Assistant Superintendent for Instruction Jean Miccio presented data that showed the majority of elementary school students receiving Academic Intervention Services (AIS) in math and English Language Arts (ELA) over a five-year period failed to improve.
“It’s not good news,” Miccio said. “This data to me is very alarming. It’s not something we just discovered. We’ve been looking at this for the last two years and trying to make changes.”
Students who score 1 or 2 on State Assessment exams are referred to AIS. This year, 44 students receive the services, up from 39 in 2011-12.
“Support services are supposed to improve scores for 90 percent of students,” said Assistant Superintendent for Pupil Personnel Services Mary Ellen Herzog.
Instead, according to figures provided by Miccio, only 34 percent of students who received five years of math AIS improved, and only 20 percent of students who received five years of ELA AIS achieved higher scores.
As a result, Miccio is recommending Lakeland change to the Response to Intervention (RTI) model, which is a process of identifying and addressing learning needs with a tiered approach to early intervention.
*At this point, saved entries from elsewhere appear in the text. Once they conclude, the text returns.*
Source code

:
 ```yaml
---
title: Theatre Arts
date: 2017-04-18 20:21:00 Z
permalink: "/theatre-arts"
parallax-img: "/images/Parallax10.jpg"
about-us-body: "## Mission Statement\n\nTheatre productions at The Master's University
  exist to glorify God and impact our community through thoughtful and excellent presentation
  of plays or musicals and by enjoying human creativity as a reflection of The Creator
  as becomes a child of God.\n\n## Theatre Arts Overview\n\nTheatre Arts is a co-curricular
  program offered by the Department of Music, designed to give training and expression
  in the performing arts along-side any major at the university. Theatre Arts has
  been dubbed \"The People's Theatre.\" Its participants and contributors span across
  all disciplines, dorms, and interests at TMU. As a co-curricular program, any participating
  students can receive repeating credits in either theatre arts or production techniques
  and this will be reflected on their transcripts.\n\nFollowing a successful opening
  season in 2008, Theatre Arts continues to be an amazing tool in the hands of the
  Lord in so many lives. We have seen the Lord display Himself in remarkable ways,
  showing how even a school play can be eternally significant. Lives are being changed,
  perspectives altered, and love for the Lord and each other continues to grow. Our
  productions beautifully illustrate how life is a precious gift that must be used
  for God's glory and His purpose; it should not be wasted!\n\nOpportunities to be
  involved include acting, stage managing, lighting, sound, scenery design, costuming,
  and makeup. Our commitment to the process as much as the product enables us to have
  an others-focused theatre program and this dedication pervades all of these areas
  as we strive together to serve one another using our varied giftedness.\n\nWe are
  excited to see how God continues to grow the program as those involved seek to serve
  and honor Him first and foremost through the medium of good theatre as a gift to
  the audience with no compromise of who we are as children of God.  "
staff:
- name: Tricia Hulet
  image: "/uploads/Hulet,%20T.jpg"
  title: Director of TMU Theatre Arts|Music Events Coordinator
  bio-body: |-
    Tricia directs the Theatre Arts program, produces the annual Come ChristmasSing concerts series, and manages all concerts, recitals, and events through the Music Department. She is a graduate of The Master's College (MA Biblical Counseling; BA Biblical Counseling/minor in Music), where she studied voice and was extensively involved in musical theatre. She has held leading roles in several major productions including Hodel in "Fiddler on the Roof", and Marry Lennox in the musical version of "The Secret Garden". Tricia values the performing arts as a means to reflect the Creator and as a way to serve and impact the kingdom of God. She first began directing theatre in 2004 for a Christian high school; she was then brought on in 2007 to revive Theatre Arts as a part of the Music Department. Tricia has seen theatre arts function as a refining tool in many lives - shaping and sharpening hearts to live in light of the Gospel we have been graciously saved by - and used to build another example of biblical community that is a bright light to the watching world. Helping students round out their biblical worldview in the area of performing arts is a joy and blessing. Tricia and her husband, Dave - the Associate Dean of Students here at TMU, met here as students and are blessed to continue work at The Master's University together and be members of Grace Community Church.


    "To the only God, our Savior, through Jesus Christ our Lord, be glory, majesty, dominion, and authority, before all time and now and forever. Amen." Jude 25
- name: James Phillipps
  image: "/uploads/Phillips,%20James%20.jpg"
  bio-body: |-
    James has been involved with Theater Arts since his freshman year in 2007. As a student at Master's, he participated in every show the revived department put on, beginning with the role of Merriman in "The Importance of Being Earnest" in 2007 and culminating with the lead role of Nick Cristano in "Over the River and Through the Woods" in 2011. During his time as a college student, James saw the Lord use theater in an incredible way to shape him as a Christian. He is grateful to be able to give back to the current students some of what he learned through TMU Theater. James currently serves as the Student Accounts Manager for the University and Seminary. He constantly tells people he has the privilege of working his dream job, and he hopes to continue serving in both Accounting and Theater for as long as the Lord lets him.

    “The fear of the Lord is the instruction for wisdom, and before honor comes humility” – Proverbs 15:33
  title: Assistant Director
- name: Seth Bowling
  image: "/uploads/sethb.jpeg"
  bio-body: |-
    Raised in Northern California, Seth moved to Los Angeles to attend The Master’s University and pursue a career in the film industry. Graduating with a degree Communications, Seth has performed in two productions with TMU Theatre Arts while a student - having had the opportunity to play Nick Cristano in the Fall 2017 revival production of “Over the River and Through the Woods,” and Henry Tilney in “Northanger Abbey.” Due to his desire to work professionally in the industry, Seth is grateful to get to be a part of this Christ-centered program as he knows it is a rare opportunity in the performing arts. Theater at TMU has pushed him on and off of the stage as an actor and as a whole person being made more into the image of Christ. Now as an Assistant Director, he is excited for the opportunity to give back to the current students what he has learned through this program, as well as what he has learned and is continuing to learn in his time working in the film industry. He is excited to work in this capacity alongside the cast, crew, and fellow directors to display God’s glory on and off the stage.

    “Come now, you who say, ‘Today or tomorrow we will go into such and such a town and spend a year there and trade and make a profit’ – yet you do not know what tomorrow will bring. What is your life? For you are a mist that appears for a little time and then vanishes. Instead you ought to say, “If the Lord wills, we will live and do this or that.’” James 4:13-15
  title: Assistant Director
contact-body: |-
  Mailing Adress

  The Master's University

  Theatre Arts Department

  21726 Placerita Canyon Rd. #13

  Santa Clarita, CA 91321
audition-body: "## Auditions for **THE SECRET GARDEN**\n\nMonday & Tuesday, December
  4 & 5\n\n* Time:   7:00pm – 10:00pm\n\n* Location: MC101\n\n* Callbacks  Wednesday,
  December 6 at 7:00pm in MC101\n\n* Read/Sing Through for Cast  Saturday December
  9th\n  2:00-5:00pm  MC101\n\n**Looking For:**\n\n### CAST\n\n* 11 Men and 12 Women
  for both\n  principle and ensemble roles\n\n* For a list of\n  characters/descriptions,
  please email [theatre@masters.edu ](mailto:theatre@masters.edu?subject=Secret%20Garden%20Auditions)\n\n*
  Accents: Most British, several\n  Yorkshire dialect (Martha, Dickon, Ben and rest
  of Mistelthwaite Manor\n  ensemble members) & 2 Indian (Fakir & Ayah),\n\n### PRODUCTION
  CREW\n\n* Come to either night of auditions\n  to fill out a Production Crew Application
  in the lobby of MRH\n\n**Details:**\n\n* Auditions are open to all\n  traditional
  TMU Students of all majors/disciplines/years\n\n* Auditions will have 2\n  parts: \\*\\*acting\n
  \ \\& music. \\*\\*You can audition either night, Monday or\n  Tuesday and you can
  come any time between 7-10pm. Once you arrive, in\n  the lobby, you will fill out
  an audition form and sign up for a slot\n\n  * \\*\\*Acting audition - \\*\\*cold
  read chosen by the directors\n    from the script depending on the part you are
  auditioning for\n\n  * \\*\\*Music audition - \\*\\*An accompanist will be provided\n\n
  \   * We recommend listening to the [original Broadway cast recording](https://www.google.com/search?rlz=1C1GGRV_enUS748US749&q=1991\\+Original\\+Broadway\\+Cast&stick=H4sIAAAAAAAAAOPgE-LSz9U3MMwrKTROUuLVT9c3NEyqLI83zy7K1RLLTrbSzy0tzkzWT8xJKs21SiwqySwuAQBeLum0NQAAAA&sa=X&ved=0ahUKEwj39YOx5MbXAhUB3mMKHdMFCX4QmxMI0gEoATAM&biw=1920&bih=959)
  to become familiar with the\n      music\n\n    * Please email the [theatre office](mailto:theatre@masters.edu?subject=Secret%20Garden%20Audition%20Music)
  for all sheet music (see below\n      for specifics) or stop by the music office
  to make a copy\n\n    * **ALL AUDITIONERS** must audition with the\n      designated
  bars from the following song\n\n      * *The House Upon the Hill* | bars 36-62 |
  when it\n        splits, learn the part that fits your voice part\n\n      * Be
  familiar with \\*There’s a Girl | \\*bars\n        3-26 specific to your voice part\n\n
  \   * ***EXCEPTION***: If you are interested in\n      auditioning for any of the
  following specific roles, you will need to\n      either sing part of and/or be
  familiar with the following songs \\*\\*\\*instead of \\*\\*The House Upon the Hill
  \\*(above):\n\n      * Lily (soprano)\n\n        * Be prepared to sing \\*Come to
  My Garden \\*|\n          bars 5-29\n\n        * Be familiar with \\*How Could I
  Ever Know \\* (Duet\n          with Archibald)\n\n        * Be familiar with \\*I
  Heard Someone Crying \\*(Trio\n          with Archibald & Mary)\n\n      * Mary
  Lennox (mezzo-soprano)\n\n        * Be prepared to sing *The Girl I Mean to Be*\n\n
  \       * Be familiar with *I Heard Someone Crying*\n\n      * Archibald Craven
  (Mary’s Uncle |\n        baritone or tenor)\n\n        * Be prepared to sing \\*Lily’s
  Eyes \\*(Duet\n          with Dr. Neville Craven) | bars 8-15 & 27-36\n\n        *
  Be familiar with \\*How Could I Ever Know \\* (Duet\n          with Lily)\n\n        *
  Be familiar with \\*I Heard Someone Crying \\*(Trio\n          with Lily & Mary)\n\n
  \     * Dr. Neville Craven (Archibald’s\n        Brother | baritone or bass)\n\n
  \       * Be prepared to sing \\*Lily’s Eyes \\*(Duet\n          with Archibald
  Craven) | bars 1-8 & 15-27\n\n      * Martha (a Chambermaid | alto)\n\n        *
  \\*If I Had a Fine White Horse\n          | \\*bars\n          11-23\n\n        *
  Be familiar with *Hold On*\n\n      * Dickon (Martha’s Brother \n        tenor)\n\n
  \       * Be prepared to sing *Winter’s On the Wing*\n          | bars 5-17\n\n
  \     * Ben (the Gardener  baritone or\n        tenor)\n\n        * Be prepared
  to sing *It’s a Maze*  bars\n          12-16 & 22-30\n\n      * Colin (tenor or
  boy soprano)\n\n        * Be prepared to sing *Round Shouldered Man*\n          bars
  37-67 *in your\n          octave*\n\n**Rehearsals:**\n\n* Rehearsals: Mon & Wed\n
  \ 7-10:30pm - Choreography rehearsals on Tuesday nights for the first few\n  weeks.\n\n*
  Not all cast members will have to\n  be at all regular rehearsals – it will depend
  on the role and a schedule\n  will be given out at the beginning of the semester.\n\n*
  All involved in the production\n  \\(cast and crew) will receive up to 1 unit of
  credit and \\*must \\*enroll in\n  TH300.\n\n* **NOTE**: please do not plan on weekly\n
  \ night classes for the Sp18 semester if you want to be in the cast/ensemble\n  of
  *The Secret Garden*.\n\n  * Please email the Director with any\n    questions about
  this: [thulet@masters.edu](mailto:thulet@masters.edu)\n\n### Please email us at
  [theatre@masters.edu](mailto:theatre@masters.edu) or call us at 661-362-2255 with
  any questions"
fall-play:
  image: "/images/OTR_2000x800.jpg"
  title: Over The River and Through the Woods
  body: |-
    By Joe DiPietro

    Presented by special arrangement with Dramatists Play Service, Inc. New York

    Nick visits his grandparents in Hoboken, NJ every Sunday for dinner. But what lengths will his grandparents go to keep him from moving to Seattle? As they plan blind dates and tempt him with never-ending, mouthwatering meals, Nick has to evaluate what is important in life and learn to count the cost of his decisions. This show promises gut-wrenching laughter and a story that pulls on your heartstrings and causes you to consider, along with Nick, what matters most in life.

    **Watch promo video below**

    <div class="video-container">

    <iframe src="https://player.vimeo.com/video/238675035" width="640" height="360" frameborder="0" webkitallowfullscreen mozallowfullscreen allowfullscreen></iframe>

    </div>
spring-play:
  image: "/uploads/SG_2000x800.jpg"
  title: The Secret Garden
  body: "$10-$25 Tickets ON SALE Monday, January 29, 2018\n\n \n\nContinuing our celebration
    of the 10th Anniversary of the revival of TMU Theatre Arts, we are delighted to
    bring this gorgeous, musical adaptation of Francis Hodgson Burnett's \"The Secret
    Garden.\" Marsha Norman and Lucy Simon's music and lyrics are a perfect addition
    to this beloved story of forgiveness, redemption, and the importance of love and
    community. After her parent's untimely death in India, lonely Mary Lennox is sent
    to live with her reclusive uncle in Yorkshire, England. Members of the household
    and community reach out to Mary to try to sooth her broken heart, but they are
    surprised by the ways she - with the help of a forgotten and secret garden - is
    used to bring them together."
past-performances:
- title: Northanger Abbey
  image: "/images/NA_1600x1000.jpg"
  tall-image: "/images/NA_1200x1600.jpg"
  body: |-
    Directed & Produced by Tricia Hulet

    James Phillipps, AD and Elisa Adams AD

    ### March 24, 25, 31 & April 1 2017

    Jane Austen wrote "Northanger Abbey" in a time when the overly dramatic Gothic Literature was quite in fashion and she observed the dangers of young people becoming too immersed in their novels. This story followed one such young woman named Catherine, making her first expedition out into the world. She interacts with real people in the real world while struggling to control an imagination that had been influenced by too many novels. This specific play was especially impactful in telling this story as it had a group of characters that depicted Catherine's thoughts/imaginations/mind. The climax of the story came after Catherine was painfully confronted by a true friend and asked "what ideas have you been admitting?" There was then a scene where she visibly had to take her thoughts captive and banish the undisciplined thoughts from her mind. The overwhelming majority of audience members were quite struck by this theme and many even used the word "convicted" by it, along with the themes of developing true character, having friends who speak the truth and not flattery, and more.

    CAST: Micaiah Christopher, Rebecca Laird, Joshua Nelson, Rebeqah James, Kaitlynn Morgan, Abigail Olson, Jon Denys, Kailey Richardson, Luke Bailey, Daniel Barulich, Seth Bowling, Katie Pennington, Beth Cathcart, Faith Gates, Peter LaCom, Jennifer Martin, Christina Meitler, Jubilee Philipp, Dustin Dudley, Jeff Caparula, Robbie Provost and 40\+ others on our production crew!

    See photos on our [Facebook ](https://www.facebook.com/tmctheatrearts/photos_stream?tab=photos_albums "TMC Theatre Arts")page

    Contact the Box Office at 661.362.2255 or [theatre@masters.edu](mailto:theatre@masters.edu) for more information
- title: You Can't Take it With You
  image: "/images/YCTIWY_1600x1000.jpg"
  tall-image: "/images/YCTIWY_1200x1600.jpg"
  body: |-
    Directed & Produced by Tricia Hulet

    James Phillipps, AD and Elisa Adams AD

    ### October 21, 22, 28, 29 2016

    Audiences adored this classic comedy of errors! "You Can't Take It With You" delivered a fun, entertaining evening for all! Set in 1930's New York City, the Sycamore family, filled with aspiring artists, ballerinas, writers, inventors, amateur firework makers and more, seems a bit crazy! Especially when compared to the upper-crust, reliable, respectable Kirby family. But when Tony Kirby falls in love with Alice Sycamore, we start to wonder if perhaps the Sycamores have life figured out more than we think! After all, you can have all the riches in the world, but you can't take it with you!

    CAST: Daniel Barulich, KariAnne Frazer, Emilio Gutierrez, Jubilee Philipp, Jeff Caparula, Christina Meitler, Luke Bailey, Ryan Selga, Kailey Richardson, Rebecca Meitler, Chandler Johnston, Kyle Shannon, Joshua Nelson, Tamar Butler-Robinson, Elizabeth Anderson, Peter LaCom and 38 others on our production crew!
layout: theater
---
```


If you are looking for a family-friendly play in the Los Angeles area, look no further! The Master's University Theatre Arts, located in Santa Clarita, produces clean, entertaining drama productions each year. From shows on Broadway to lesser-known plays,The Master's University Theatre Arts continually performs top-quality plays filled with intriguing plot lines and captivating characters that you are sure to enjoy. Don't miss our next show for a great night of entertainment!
Such a change would have 15 reading and five math teachers replaced by 10 coaches and three reading specialists, although some current staff would be retained as coaches.
Board of Education members seemed convinced by the numbers that adopting the RTI model was long overdue.
“If we had a losing softball team, we would change our approach. You’ve got to do something,” said Board of Education Vice President Carol Ann Dobson. “It’s almost like a false hope. You’re doing something to help students but you’re really not helping.”
“We would be insane not to change,” Trustee Glen Malia remarked.
But some parents with students currently receiving AIS are satisfied with the current program and accused district officials of causing “a ripple effect of misinformation.”
“We learned of this change second hand. The steps taken by administrators have created an atmosphere of distrust,” said William Salerno, father of 10-year-old twins at Lincoln Titus Elementary School in the remedial reading program. “I urge administrators to be more transparent.”
Another parent suggested current specialist work hand-in-hand with coaches, while another said he judges his child’s success by his report card, not by his State Assessment scores.